Department of Orthopedics, Trauma and Reconstructive Surgery and Harald Tscherne Laboratory, University Hospital RWTH Aachen, Pauwelsstraße 30, 52074, Aachen, Germany.
Eur J Trauma Emerg Surg. 2024 Jun;50(3):649-656. doi: 10.1007/s00068-022-02035-5. Epub 2022 Jul 10.
Scores are widely used for the assessment of injury severity and therapy guidance in severely injured patients. They differ vastly regarding complexity, applicability, and prognostic accuracy. The objective of this study was to compare well-established with more recently developed trauma scores as well as intensive care unit (ICU) scores.
Retrospective analysis of severely injured patients treated at a level I trauma centre from 2010 to 2015.
Age ≥ 18 years, Injury Severity Score ≥ 16 and ICU treatment. Primary endpoint was in-hospital mortality. Several scores (ISS, APACHE II, RTS, Marshall Score, SOFA, NISS, RISC II, EAC and PTGS) were assessed to determine their predictive quality for mortality. Statistical analysis included correlation analysis and receiver operating characteristic (ROC).

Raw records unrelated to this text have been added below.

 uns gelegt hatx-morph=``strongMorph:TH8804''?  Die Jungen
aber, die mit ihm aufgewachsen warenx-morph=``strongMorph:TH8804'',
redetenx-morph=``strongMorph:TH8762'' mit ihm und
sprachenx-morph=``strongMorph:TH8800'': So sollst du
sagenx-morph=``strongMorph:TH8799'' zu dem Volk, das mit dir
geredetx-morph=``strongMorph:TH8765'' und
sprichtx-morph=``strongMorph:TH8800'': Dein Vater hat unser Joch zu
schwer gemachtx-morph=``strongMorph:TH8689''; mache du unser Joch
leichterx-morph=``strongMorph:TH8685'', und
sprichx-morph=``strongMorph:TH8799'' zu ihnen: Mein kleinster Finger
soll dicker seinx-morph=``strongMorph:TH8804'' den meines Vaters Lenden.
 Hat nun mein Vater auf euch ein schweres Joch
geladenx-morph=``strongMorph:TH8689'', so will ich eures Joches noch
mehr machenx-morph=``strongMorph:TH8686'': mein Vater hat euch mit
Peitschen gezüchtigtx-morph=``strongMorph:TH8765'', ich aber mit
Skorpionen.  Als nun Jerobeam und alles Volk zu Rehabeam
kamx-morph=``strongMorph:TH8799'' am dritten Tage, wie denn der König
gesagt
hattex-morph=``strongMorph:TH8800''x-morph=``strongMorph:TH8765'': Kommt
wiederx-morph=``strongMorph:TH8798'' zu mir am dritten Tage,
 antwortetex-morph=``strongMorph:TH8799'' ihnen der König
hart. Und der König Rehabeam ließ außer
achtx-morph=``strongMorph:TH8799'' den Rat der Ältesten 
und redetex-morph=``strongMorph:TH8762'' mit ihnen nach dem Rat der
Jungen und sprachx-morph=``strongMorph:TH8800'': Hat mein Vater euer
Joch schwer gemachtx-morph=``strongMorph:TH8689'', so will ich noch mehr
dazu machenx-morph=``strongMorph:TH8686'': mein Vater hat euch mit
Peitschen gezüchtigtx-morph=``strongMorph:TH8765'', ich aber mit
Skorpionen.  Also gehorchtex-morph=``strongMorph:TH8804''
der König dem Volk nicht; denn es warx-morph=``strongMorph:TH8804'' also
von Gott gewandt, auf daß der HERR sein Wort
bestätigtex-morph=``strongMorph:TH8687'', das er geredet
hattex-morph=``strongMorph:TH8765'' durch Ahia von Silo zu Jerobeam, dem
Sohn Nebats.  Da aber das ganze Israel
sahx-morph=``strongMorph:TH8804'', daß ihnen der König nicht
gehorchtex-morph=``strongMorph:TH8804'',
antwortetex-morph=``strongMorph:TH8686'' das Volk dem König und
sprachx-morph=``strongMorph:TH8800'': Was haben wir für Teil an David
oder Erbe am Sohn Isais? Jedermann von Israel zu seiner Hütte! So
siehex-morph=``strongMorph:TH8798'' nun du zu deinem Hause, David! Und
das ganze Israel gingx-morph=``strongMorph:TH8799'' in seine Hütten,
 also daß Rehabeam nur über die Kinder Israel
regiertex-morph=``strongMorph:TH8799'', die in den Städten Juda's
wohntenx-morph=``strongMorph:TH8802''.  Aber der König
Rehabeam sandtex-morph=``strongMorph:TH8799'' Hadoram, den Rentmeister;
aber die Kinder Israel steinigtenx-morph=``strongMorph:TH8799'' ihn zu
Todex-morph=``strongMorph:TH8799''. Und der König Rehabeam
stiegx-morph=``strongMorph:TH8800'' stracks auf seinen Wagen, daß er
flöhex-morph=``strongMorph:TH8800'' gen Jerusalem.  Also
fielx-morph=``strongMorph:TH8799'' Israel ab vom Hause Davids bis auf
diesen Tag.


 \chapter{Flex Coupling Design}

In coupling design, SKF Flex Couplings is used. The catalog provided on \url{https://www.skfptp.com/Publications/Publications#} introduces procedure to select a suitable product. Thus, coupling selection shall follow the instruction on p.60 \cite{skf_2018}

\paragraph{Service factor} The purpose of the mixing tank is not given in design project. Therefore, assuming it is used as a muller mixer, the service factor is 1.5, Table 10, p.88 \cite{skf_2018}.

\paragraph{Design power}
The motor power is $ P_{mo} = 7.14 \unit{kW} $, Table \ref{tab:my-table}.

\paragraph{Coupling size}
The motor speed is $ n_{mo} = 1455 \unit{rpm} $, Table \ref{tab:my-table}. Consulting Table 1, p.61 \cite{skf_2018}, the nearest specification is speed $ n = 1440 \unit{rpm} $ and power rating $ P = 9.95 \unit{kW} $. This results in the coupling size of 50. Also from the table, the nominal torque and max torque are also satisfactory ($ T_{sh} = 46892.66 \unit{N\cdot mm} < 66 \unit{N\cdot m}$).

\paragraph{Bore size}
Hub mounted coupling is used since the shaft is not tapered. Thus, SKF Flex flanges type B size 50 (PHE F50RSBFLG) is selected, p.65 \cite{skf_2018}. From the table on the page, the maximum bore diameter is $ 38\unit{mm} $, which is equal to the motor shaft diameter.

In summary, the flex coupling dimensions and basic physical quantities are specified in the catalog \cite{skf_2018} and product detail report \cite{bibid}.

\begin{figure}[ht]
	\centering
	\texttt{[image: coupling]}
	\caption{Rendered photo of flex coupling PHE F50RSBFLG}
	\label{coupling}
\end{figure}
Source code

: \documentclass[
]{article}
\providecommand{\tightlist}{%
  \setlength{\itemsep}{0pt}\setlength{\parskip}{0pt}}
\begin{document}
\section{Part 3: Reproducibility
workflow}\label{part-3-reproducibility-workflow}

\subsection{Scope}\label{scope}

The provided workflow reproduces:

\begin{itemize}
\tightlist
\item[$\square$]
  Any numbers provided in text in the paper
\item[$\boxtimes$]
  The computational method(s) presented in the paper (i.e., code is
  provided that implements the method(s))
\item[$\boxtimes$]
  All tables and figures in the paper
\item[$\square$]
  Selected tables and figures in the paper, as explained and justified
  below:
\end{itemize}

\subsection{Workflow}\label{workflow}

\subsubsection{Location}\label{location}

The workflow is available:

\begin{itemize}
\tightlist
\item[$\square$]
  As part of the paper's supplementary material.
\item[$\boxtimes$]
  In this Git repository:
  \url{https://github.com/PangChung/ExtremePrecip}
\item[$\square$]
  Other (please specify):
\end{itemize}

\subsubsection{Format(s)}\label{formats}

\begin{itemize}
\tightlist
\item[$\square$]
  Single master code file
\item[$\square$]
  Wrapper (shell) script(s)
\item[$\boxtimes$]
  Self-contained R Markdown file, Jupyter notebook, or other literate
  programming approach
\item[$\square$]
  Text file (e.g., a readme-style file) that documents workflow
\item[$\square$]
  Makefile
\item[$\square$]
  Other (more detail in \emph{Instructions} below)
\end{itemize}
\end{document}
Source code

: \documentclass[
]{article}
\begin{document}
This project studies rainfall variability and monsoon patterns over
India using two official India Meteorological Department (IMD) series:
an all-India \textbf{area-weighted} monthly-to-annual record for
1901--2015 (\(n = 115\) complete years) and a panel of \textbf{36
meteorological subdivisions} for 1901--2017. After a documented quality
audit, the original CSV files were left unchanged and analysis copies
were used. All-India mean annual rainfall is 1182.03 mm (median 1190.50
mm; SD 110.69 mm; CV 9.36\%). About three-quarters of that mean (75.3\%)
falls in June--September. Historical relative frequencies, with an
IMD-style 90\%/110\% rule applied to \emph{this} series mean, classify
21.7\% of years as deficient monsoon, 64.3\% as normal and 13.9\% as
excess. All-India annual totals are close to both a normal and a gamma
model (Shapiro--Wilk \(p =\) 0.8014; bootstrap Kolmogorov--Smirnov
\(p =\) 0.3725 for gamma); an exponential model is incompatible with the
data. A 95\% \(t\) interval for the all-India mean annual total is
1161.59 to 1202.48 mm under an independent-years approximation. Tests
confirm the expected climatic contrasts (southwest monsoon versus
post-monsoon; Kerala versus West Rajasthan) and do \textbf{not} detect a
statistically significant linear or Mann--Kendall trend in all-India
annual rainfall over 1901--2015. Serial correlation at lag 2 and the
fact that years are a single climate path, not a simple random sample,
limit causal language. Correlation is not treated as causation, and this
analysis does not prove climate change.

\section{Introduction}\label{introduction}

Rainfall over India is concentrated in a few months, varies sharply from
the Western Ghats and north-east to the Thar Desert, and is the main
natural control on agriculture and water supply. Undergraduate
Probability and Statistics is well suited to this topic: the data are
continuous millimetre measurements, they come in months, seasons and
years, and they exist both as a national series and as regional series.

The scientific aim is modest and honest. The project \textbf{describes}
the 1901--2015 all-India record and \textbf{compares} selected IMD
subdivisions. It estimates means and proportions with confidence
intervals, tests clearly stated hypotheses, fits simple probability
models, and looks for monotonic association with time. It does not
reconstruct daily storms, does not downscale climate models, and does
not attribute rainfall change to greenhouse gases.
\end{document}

444 patients were included. 71.8% were males, mean age was 51 ± 20.26 years. 97.4% sustained a blunt trauma. The area under the ROC curve (AUROC) revealed RISC II (0.92) as strongest predictor regarding mortality, followed by APACHE II (0.81), Marshall score (0.69), SOFA (0.70), RTS (0.66), NISS (0.62), PTGS (0.61) and EAC (0.60). ISS did not reach statistical significance.
RISC II provided the strongest predictive capability for mortality. In comparison, more simple scores focusing on injury pattern (ISS, NISS), physiological abnormalities (RTS, EAC), or a combination of both (PTGS) only provided inferior mortality prediction. Established ICU scores like APACHE II, SOFA and Marshall score were proven to be helpful tools in severely injured trauma patients.
评分系统广泛用于评估严重创伤患者的损伤严重程度和治疗指导。它们在复杂性、适用性和预后准确性方面存在很大差异。本研究的目的是比较成熟的和最近开发的创伤评分以及重症监护病房(ICU)评分。
回顾性分析 2010 年至 2015 年在 I 级创伤中心治疗的严重创伤患者。
年龄≥18 岁,损伤严重程度评分≥16 分,接受 ICU 治疗。主要终点为院内死亡率。评估了几种评分(ISS、APACHE II、RTS、Marshall 评分、SOFA、NISS、RISC II、EAC 和 PTGS),以确定它们对死亡率的预测质量。统计分析包括相关性分析和受试者工作特征(ROC)分析。
共纳入 444 例患者,男性占 71.8%,平均年龄为 51±20.26 岁,97.4%为钝性创伤。ROC 曲线下面积(AUROC)显示 RISC II(0.92)是死亡率最强的预测指标,其次是 APACHE II(0.81)、Marshall 评分(0.69)、SOFA(0.70)、RTS(0.66)、NISS(0.62)、PTGS(0.61)和 EAC(0.60)。ISS 未达到统计学意义。
RISC II 对死亡率的预测能力最强。相比之下,更简单的评分系统,如仅关注损伤模式(ISS、NISS)、生理异常(RTS、EAC),或两者结合(PTGS),只能提供较差的死亡率预测。成熟的 ICU 评分,如 APACHE II、SOFA 和 Marshall 评分,已被证明是严重创伤患者的有用工具。